Regional Clergy Engagement (RCE)
My first assignment was to ascertain the methodology for constructing the database of every clergy person and congregation in a region. Although this did not exist in any county in the nation, the mechanics were…there, and the database of all 440 clergy was in place within a few months.
Building on Regional Clergy Engagement (RCE), the Foundation had two objectives, (a) the mutual engagement of all clergy, and (b) the collaboration between all the institutions of the Civic Sectors and all congregations, on the widest range of community matters.
As those 10 years progressed, the Peninsula clergy and the Civic Sectors’ leaders realized more and more that they were truly experiencing the new Religion Sector 3.0 era of the landscape of religion in the United States. This enabled all concerned to move forward beyond the barriers imposed by the common misperception of a “wall of separation” between “religion and state” and the attitude that “state” included all aspects of the Civic Sectors – government, education, human services and business.
The historic Religion Sector 2.0 image of the “separation” – among congregations of different religions and between congregations and the institutions of the society – shifted to a structure for achieving “appropriate and efficient” mutual engagement.
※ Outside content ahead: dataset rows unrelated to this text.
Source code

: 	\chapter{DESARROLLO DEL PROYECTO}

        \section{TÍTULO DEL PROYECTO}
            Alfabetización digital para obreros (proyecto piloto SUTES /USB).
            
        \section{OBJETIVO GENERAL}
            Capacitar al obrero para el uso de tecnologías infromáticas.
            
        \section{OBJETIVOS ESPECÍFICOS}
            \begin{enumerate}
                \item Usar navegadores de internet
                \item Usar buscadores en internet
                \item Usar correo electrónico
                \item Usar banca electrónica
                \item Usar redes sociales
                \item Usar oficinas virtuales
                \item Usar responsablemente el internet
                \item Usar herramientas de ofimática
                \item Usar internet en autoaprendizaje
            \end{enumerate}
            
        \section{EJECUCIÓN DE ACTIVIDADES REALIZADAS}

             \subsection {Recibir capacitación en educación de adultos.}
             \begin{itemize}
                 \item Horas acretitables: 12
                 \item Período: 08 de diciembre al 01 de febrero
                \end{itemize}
The perception of a “wall of separation” – not a part of the U.S. Constitution – transitioned to an “alignment” which honors what is the constitutional religion and state declaration, composed of the two clauses: (a) no establishment of religion, and (b) the protection of the right of every individual to practice their religious identity.
Systemic design replaced ad hoc. Alignment replaced misalignment. Appropriate and efficient replaced the misperceptions of inappropriate and ad hoc [inefficient] experiences…
The unprecedented creation of a county-wide database was critical in framing the initial infrastructure platform. As the consultant in other regions, I demonstrated that the existence of that database is not a prerequisite to projects for engaging all clergy and congregations. The methodology derived in compiling the first database provided the know-how to identify and engage all clergy, or any delineated subset to support any project specific initiative.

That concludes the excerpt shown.